Adaptive optics (AO) system corrects the wavefronts in real time and improves the performance of the telescopes [5]. To develop such system, well-controlled laboratory conditions that mimic the atmospheric turbulence are essential. In this regard, phase plate and deformable mirror (DM) are two important subcomponents of the AO system. Calibration of these components is necessary for their optimal utilization [6]. A Fizeau interferometer and Shack–Hartmann wavefront sensor (SHWS) are used for calibration. Current paper discusses the details of calibration tests carried out on phase plate and DM and discusses the results.

Calibration using Fizeau interferometer

Zygo Dynafiz [7], a high-resolution interferometer, is used to calibrate phase plate and DM [8]. It is an instantaneous Fizeau-type interferometer [9] optimized for dynamic metrology in the presence of extreme vibrations and air turbulence in the laboratory. The Mx software and live phase enable real-time analysis and dynamic testing of surfaces.

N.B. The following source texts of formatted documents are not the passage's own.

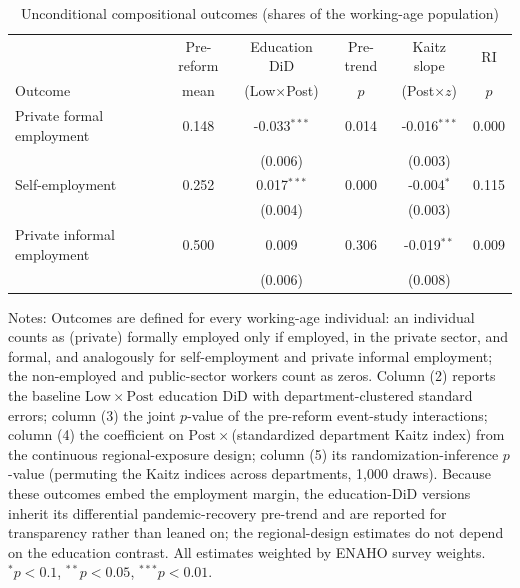 \begin{table}[!tbp]\centering
\caption{Unconditional compositional outcomes (shares of the working-age population)}\label{tab:uncond}
\begin{threeparttable}
\footnotesize
\setlength{\tabcolsep}{4pt}
\begin{tabular}{lccccc}
\toprule
& Pre-reform & Education DiD & Pre-trend & Kaitz slope & RI \\
Outcome & mean & (Low$\times$Post) & $p$ & (Post$\times z$) & $p$ \\
\midrule
Private formal employment & 0.148 & -0.033$^{***}$ & 0.014 & -0.016$^{***}$ & 0.000 \\
 & & (0.006) & & (0.003) & \\
Self-employment & 0.252 & 0.017$^{***}$ & 0.000 & -0.004$^{*}$ & 0.115 \\
 & & (0.004) & & (0.003) & \\
Private informal employment & 0.500 & 0.009 & 0.306 & -0.019$^{**}$ & 0.009 \\
 & & (0.006) & & (0.008) & \\
\bottomrule
\end{tabular}
\begin{tablenotes}\footnotesize
\item Notes: Outcomes are defined for every working-age individual: an individual counts as (private) formally employed only if employed, in the private sector, and formal, and analogously for self-employment and private informal employment; the non-employed and public-sector workers count as zeros. Column (2) reports the baseline $\mathrm{Low}\times\mathrm{Post}$ education DiD with department-clustered standard errors; column (3) the joint $p$-value of the pre-reform event-study interactions; column (4) the coefficient on $\mathrm{Post}\times$(standardized department Kaitz index) from the continuous regional-exposure design; column (5) its randomization-inference $p$-value (permuting the Kaitz indices across departments, 1{,}000 draws). Because these outcomes embed the employment margin, the education-DiD versions inherit its differential pandemic-recovery pre-trend and are reported for transparency rather than leaned on; the regional-design estimates do not depend on the education contrast. All estimates weighted by ENAHO survey weights. $^{*}p<0.1$, $^{**}p<0.05$, $^{***}p<0.01$.
\end{tablenotes}
\end{threeparttable}\end{table}
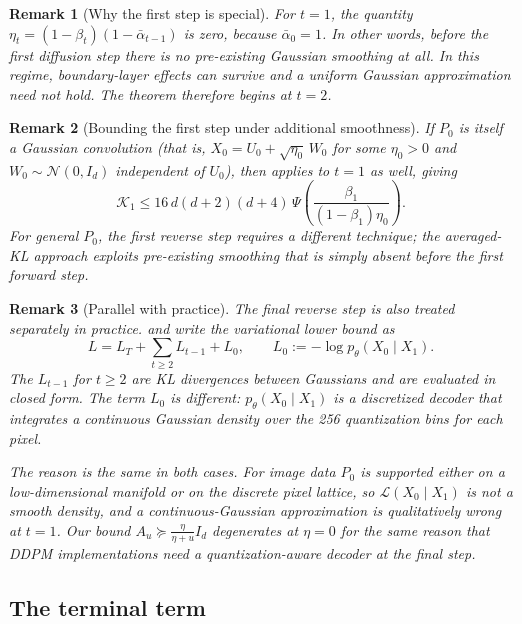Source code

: \documentclass[11pt]{article}
\newcommand{\PsiFn}{\Psi}
\newtheorem{remark}{Remark}
\begin{document}
\begin{remark}[Why the first step is special]
\label{rem:first_step_special}
For \(t=1\), the quantity \(\eta_t=(1-\beta_t)(1-\bar\alpha_{t-1})\) is zero, because \(\bar\alpha_0=1\). In other words, before the first diffusion step there is no pre-existing Gaussian smoothing at all. In this regime, boundary-layer effects can survive and a uniform Gaussian approximation need not hold. The theorem therefore begins at \(t=2\).
\end{remark}

\begin{remark}[Bounding the first step under additional smoothness]
\label{rem:first_step_smoothness}
If \(P_0\) is itself a Gaussian convolution (that is, \(X_0 = U_0 + \sqrt{\eta_0}\,W_0\) for some \(\eta_0>0\) and \(W_0\sim\mathcal N(0,I_d)\) independent of \(U_0\)), then  applies to \(t=1\) as well, giving
\[
\mathcal K_1
\le
16\,d(d+2)(d+4)\,\PsiFn\!\left(\frac{\beta_1}{(1-\beta_1)\eta_0}\right).
\]
For general \(P_0\), the first reverse step requires a different technique; the averaged-KL approach exploits pre-existing smoothing that is simply absent before the first forward step.
\end{remark}

\begin{remark}[Parallel with practice] 
\label{rem:first_step_practice}
The final reverse step is also treated separately in practice. \cite{ho2020denoising} and \cite{nichol2021improved} write the variational lower bound as
\[
L = L_T + \sum_{t\ge 2} L_{t-1} + L_0,
\qquad L_0 := -\log p_\theta(X_0\mid X_1).
\]
The \(L_{t-1}\) for \(t\ge 2\) are KL divergences between Gaussians and are evaluated in closed form. The term \(L_0\) is different: \(p_\theta(X_0\mid X_1)\) is a discretized decoder that integrates a continuous Gaussian density over the 256 quantization bins for each pixel.

The reason is the same in both cases. For image data \(P_0\) is supported either on a low-dimensional manifold or on the discrete pixel lattice, so \(\mathcal L(X_0\mid X_1)\) is not a smooth density, and a continuous-Gaussian approximation is qualitatively wrong at \(t=1\). Our bound \(A_u\succeq\frac{\eta}{\eta+u}I_d\) degenerates at \(\eta=0\) for the same reason that DDPM implementations need a quantization-aware decoder at the final step.
\end{remark}

\subsection{The terminal term}
\end{document}
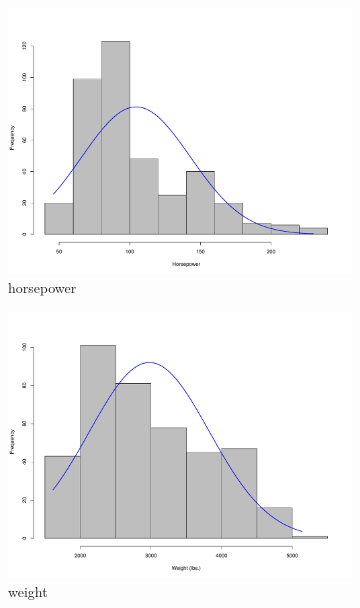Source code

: \documentclass{homework}
\begin{document}
\begin{figure}[h]
\begin{subfigure}[b]{0.3\textwidth}
        \includegraphics[width=\textwidth]{graphs/histHP.pdf}
        \caption{horsepower}
        \label{fig:HP}
    \end{subfigure}
    \begin{subfigure}[b]{0.3\textwidth}
        \includegraphics[width=\textwidth]{graphs/histWei.pdf}
        \caption{weight}
        \label{fig:HP}
    \end{subfigure}
    \begin{subfigure}[b]{0.3\textwidth}

\end{subfigure}
\end{figure}
\end{document}
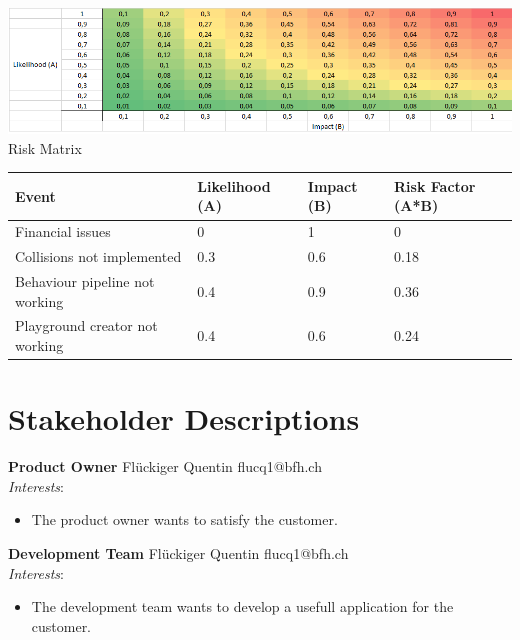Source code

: \documentclass{scrbook}
\begin{document}
\begin{center}
  \includegraphics[width=\textwidth]{./risk-matrix}\\
  Risk Matrix
\end{center}

\begin{tabular}{p{2cm} p{2cm} p{2cm} p{2cm}}
  Event & Likelihood (A) & Impact (B) & Risk Factor (A*B) \\ \hline
  Financial issues & 0 & 1 & 0 \\
  Collisions not implemented & 0.3 & 0.6 & 0.18 \\
  Behaviour pipeline not working & 0.4 & 0.9 & 0.36 \\
  Playground creator not working & 0.4 & 0.6 & 0.24 \\
\end{tabular}

\section{Stakeholder Descriptions}
\textbf{Product Owner}
Flückiger Quentin flucq1@bfh.ch \\
\textit{Interests}:
\begin{itemize}
  \item The product owner wants to satisfy the customer.
\end{itemize}


\textbf{Development Team}
Flückiger Quentin flucq1@bfh.ch \\
\textit{Interests}:
\begin{itemize}
  \item The development team wants to develop a usefull application for the customer.
\end{itemize}
\end{document}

DynaPhase measurement wizard with integrated calibration using Quick Fringe Acquisition System (QFAS) and twin spot reticule enables the long cavity measurements under turbulent atmosphere. The instrument is equipped with a stabilized He-Ne laser of 633 nm wavelength, a high-resolution camera of 1200x1200 pixels with pixel size of 5.5 \(\upmu \)m with 10 bit digital resolution. The RMS wavefront repeatability of the instrument is \(\sim \)1 nm as shown in Fig. 1.

Fig. 1
figure 1

Zygo Dynafiz interferometer (left). The graph in the right shows the wavefront error measured by Zygo on a test surface. The horizontal axis (H-axis) is the number of sample tests, and the vertical axis (V-axis) is the wavefront error in nm

Phase plate calibration

Phase plates introduce random distortions to the wavefront of light passing through it. These are widely used as turbulence generators in laboratory for AO system development. Phase plate from Lexitek Inc with model number LS100 is used to simulate the random atmospheric turbulent conditions in the laboratory [10]. It is a pseudo-random phase plate created by using Near Index Match (NIM) technique. The principle behind NIM optics is illustrated in Fig. 2. Two different materials with refractive indices \(\hbox {n}_{{1}}\) and \(\hbox {n}_{{2}}\) that are similar but unequal are sandwiched together to form a surface profile h(x) at the interface of the two materials. If the exterior surfaces of both materials are planar, then the optical path difference (OPD) impressed upon a plane wavefront is given by the following equations [10].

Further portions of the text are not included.